We decide what scars will represent, what stories those downed trees will tell. That is the work, to see these forest scars as markers of resilience, a compass pointing the way ahead. For now, they still stand for fear. That part of grief must run its course. And then—the earth begins to heal and it will be time to make a choice in how we move ahead. Then those scars can take on new meaning and direction.
These little boys of ours will learn how desolation must be borne, and bearing it can bring that amazement that comes from loss and resignation leading to wonderment of life anew. And in that understanding, I can only hope they will forgive us, we who tread so carelessly on their inheritance. After all this fear, and what has been so changed, what will settle into the hearts of our blackberry-picker and our lake-jumper-bird-watcher boys?
The forest burned. The land is cleared. The chaff has burned away and we decide now how to hold the heat of what is lost in balance with learning new and deeper ways to love it. To love is to face loss in all its terrifying depths and keep on loving anyway, the land, each other. We are not safe. We cannot make our home invincible. I cannot spare my children pain.
One night, we sit outside and look across the meadow, a pattern of waves showing where the fire moved. The rain begins in tiny drops. The rain and the ground together smell of charcoal. I put my arms around my boys, their little growing bodies, and Peter puts his arms around me, and all of us are silent for a moment, holding all the shock and fear and pain together. I squeeze their shoulders and bend my head to rest against theirs, but they will not be still for long.

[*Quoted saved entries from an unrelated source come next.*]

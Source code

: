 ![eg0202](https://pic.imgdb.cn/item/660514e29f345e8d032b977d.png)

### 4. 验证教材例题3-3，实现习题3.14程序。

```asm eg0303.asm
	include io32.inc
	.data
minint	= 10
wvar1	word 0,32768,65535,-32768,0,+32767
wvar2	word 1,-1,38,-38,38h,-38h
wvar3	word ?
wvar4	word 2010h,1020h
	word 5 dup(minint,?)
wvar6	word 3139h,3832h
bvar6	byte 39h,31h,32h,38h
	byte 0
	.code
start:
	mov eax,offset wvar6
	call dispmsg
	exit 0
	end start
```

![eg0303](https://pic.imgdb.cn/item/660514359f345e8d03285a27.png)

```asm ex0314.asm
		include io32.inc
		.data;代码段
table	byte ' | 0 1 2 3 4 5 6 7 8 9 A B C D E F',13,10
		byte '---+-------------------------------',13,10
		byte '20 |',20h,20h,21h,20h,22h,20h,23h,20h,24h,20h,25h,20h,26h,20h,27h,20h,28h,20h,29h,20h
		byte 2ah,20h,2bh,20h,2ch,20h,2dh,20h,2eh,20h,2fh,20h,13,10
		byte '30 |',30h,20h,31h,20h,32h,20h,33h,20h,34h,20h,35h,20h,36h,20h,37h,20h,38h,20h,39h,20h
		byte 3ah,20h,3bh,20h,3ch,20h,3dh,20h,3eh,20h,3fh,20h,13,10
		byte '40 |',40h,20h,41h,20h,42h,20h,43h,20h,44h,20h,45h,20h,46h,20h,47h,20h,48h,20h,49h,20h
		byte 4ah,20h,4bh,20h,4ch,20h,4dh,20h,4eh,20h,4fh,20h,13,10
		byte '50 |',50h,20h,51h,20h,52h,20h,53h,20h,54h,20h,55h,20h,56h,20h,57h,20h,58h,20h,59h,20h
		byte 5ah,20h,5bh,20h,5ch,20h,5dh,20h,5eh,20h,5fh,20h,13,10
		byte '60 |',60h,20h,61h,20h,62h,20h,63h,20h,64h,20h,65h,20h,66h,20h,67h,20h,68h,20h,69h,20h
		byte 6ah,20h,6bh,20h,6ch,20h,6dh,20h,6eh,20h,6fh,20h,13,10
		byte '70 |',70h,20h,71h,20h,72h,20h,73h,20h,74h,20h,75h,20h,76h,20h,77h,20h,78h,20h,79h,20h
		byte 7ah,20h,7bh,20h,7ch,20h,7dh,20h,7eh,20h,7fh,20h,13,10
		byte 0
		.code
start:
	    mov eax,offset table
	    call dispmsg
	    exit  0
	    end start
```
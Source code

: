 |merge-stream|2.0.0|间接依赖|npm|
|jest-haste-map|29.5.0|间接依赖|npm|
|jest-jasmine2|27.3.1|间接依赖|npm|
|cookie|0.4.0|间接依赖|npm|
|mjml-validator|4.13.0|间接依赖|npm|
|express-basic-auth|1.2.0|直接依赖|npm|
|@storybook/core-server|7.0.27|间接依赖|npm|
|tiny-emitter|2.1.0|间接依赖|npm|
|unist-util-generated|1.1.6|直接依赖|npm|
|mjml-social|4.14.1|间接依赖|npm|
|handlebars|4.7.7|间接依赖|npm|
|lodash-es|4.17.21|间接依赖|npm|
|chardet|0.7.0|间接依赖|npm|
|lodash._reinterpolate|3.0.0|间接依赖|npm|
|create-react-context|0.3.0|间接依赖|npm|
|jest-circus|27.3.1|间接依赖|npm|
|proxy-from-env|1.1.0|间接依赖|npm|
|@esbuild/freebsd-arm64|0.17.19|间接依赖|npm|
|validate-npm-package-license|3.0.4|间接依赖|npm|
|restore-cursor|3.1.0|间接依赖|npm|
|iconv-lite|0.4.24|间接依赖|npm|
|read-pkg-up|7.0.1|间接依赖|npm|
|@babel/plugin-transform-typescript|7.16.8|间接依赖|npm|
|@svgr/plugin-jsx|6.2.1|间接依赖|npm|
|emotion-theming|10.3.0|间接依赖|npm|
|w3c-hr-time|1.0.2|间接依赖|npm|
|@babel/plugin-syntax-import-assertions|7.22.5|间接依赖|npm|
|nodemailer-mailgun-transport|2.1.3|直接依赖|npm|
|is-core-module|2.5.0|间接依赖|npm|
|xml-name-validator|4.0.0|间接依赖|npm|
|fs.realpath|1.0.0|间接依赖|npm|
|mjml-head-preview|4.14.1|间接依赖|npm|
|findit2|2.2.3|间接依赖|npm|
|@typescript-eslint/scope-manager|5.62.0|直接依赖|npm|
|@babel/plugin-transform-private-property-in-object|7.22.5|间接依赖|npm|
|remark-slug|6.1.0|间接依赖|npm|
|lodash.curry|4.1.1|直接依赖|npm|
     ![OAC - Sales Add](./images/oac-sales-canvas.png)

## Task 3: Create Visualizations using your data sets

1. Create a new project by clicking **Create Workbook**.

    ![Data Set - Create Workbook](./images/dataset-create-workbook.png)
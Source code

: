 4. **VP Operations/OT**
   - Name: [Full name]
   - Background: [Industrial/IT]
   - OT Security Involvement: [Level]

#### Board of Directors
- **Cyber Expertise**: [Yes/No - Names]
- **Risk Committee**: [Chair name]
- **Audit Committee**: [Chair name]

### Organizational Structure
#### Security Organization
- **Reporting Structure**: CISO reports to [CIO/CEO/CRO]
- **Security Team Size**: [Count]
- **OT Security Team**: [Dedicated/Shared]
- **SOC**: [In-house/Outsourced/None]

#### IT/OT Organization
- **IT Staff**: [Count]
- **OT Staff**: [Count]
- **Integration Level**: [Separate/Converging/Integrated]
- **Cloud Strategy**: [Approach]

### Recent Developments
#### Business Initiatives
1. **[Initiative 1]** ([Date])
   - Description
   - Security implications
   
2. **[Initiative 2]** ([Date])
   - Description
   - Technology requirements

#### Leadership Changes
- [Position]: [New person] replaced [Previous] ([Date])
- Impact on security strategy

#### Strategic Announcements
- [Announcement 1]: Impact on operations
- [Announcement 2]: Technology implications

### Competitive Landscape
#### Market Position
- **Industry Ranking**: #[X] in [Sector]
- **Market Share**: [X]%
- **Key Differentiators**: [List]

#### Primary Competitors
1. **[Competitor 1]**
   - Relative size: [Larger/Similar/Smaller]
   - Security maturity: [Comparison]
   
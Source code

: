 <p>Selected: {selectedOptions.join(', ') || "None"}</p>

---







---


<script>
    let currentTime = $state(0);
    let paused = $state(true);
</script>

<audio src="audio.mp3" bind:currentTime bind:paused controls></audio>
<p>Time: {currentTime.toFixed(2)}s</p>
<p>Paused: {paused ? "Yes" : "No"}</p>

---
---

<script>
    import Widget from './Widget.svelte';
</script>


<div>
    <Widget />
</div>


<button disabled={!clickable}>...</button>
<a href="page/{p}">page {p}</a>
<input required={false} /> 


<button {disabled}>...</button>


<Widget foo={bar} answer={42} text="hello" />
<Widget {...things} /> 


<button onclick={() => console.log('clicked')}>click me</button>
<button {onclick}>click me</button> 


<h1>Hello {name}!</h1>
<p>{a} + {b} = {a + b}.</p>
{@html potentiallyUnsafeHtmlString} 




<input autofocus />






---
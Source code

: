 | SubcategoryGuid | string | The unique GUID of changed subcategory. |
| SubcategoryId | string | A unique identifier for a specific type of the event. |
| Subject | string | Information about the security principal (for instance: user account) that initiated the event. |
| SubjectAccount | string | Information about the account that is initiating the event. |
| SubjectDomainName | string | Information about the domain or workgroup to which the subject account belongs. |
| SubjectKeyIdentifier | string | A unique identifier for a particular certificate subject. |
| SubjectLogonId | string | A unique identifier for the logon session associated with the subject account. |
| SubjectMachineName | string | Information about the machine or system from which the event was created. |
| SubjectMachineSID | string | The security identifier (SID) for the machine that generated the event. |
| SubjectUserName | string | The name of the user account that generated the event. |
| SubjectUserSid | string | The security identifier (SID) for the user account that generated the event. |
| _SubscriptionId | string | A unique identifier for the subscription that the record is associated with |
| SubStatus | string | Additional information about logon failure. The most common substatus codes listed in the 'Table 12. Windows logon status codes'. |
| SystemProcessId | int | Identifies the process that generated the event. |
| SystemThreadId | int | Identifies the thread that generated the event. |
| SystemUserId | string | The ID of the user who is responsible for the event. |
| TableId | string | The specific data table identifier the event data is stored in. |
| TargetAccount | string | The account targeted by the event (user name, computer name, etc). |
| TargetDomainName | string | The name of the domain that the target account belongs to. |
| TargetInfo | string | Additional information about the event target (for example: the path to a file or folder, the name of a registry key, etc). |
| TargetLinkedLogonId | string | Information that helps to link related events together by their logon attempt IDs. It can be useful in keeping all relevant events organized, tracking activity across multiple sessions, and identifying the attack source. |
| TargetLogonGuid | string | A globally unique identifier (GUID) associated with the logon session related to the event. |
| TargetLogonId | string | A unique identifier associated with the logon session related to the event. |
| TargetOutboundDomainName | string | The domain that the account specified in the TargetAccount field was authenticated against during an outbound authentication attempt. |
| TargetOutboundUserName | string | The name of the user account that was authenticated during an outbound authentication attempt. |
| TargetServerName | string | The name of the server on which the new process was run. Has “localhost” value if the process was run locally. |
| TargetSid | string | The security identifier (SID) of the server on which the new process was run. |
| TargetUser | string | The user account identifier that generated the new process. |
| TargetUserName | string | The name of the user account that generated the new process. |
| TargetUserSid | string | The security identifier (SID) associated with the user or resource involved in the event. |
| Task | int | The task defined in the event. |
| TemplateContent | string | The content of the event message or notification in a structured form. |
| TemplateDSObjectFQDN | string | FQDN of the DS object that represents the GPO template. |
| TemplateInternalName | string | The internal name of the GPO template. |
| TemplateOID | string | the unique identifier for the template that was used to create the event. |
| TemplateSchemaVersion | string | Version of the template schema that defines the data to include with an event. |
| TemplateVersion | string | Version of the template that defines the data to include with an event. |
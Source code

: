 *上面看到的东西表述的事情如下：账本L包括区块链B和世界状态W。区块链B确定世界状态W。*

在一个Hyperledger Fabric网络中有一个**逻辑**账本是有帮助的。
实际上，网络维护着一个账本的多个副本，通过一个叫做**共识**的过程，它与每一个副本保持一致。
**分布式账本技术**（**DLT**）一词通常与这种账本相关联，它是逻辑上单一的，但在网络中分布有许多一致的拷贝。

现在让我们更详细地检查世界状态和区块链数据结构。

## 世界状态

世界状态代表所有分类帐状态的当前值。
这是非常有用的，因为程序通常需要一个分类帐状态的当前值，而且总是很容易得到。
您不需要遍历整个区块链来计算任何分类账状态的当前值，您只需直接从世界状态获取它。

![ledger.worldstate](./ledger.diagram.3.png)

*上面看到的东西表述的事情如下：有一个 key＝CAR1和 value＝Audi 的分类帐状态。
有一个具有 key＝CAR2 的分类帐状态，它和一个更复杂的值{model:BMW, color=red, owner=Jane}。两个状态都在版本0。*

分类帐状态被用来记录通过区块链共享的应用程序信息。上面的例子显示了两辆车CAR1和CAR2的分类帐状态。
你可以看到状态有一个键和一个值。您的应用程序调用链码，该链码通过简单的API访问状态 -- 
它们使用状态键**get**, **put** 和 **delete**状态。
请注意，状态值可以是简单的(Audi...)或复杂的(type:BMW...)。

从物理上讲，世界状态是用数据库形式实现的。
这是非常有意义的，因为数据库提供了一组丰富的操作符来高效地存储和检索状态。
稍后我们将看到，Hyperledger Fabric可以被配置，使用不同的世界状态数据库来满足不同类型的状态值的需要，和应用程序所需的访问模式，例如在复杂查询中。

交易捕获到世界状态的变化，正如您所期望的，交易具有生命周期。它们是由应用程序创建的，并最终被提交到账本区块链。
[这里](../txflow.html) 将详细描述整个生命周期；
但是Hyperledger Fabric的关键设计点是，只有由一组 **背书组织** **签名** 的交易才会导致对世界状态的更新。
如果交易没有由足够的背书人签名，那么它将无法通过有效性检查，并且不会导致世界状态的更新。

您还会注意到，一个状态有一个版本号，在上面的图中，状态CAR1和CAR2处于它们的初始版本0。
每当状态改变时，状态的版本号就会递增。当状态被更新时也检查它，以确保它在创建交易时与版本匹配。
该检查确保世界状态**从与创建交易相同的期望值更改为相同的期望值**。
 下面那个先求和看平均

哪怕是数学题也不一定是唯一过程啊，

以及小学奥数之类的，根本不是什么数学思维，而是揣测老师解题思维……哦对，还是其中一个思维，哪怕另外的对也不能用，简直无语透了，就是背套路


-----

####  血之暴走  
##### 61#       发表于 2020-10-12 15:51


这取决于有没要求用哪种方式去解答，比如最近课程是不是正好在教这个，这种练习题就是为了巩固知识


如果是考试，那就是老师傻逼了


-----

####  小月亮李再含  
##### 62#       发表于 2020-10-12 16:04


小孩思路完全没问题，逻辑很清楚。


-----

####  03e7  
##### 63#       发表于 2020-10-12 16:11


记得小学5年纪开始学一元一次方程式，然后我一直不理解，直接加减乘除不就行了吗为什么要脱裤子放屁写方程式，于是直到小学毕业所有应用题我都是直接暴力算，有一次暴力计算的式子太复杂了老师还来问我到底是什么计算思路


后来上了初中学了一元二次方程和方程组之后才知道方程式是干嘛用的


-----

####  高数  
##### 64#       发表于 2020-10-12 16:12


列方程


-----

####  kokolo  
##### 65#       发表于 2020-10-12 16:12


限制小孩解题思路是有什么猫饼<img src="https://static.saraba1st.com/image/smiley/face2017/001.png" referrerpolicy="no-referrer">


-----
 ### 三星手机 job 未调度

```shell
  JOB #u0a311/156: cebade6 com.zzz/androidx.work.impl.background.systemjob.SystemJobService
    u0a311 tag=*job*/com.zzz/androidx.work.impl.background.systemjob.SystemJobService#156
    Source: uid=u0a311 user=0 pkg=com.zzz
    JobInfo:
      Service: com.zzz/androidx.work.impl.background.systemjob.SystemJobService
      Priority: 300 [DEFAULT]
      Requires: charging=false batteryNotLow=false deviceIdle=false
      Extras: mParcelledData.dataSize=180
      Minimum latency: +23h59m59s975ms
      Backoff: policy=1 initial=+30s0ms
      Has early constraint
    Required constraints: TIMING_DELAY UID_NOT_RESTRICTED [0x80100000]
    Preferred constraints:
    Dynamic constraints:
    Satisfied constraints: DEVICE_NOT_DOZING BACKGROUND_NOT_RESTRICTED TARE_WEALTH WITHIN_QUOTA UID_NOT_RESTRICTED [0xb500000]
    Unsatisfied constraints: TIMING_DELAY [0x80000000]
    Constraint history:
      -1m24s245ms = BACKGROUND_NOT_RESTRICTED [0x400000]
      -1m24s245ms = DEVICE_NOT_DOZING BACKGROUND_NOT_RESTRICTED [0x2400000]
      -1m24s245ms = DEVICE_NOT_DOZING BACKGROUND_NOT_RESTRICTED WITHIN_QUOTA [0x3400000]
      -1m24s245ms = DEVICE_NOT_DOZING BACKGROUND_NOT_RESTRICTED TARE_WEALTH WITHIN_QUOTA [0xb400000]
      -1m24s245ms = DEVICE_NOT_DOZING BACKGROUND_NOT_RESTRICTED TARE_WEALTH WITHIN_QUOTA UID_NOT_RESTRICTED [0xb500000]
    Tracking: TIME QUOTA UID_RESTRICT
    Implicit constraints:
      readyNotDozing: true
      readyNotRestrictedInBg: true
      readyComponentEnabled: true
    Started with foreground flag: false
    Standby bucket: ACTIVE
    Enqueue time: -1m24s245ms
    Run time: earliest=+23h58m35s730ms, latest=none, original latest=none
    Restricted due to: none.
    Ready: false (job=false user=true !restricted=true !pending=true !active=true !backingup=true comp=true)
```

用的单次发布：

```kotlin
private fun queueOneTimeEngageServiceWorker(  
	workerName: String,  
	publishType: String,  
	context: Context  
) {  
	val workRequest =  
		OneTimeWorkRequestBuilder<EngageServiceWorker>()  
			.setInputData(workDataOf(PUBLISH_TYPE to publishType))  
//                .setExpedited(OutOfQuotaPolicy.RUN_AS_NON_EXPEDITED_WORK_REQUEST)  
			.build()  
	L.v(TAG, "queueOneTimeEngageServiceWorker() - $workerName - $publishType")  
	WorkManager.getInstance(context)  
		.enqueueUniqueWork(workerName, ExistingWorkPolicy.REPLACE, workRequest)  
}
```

I smile and laugh and look at them and say, “Let’s go inside.”

Polson had this to say about her piece:
“There Is Smoke in Brooklyn” responds to the author and her family’s direct experience of wildfire in North Central Washington, while compelled equally by their connection to global climate change and the complicated interface of humans and the wild.
Shannon Huffman Polson is a writer of nonfiction and poetry focusing on the natural world, faith, women and war; her books include North of Hope: A Daughter’s Arctic Journey and The Grit Factor: Courage, Resilience and Leadership in the Most Male Dominated Organization in the World.